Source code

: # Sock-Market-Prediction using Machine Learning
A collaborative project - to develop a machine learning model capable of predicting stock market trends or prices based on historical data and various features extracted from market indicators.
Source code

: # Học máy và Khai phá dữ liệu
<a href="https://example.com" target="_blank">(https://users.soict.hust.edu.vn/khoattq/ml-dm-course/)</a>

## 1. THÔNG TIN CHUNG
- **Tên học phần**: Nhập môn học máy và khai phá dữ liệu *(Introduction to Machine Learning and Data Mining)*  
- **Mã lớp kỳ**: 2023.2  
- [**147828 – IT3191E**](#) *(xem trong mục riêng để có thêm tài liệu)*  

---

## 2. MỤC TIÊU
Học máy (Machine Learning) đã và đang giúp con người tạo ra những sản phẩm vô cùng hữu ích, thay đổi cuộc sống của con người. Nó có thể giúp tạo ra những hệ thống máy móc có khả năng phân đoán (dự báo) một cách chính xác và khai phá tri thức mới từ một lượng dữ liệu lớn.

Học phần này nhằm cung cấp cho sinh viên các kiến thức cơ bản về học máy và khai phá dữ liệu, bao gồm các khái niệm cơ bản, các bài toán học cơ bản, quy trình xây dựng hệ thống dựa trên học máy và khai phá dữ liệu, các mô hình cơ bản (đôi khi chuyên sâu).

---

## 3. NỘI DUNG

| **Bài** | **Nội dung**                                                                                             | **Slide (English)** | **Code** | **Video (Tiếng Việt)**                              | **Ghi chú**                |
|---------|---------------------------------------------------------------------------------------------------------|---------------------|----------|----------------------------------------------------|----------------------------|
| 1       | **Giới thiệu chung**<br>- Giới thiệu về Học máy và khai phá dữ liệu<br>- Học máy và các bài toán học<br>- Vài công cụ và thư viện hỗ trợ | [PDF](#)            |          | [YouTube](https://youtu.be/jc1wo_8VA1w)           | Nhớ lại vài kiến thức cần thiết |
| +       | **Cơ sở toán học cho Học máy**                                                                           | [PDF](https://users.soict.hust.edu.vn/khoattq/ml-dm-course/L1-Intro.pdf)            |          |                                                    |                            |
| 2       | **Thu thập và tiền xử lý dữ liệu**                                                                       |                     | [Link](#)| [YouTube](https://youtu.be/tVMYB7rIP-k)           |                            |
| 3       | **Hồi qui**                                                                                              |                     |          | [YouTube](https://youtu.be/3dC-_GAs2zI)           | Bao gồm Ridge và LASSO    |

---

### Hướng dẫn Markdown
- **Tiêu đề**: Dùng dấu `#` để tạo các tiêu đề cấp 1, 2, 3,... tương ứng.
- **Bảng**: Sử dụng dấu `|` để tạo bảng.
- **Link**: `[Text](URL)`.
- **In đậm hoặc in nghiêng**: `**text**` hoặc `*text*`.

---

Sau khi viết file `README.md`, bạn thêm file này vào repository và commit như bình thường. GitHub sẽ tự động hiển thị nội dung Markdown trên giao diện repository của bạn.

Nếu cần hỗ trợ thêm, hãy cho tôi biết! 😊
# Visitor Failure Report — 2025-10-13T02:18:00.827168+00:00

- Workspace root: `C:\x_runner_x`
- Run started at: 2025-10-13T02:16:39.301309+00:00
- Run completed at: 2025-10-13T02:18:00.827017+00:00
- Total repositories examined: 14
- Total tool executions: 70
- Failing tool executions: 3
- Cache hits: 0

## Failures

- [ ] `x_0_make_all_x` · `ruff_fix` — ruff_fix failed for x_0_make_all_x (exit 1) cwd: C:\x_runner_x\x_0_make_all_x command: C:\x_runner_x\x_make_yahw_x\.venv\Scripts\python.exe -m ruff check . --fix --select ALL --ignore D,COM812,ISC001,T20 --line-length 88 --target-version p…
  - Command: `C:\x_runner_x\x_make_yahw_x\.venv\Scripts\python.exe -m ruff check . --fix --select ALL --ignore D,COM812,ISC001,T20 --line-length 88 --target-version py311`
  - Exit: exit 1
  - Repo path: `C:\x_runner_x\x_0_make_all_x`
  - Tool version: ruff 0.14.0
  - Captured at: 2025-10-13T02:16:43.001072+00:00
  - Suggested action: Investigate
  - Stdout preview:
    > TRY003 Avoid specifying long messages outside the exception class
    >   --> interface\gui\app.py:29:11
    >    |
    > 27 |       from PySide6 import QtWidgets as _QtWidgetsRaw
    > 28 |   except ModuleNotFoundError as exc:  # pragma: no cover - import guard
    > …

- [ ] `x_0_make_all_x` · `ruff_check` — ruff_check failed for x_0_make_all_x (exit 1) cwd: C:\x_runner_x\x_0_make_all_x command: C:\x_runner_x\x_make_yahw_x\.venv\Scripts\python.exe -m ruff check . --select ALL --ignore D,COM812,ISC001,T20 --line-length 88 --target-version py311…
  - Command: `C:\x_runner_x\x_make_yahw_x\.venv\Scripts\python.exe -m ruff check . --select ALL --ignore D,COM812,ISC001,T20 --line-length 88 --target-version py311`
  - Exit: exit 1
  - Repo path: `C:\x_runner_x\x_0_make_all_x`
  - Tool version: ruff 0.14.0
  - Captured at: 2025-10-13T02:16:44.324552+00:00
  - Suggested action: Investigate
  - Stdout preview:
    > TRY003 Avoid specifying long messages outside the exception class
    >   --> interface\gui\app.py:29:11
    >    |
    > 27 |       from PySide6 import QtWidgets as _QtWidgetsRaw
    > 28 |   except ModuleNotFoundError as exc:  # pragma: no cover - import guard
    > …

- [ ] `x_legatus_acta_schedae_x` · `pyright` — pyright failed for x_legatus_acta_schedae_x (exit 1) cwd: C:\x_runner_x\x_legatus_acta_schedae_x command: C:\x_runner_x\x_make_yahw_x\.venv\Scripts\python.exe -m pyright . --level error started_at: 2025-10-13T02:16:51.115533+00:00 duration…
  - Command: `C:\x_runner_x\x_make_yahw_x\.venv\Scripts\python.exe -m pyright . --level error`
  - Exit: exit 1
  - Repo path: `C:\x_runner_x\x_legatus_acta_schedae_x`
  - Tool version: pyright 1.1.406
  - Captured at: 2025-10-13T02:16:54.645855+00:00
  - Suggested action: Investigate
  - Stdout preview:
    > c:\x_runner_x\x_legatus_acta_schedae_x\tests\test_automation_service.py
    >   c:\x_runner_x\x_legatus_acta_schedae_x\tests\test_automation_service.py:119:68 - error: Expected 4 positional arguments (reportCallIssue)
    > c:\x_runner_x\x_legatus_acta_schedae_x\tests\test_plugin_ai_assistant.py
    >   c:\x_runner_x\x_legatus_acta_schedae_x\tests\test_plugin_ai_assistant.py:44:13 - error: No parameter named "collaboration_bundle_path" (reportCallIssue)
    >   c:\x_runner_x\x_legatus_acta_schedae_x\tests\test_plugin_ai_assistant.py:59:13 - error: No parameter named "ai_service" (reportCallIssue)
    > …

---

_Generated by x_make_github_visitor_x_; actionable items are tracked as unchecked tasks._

--------

Aim of the exercise —
When copying the data above, please keep exactly the lines from its first line through the line with "## 2. MỤC TIÊU", both ends included, and drop the rest.

Final answer —
Source code

: # Sock-Market-Prediction using Machine Learning
A collaborative project - to develop a machine learning model capable of predicting stock market trends or prices based on historical data and various features extracted from market indicators.
Source code

: # Học máy và Khai phá dữ liệu
<a href="https://example.com" target="_blank">(https://users.soict.hust.edu.vn/khoattq/ml-dm-course/)</a>

## 1. THÔNG TIN CHUNG
- **Tên học phần**: Nhập môn học máy và khai phá dữ liệu *(Introduction to Machine Learning and Data Mining)*  
- **Mã lớp kỳ**: 2023.2  
- [**147828 – IT3191E**](#) *(xem trong mục riêng để có thêm tài liệu)*  

---

## 2. MỤC TIÊU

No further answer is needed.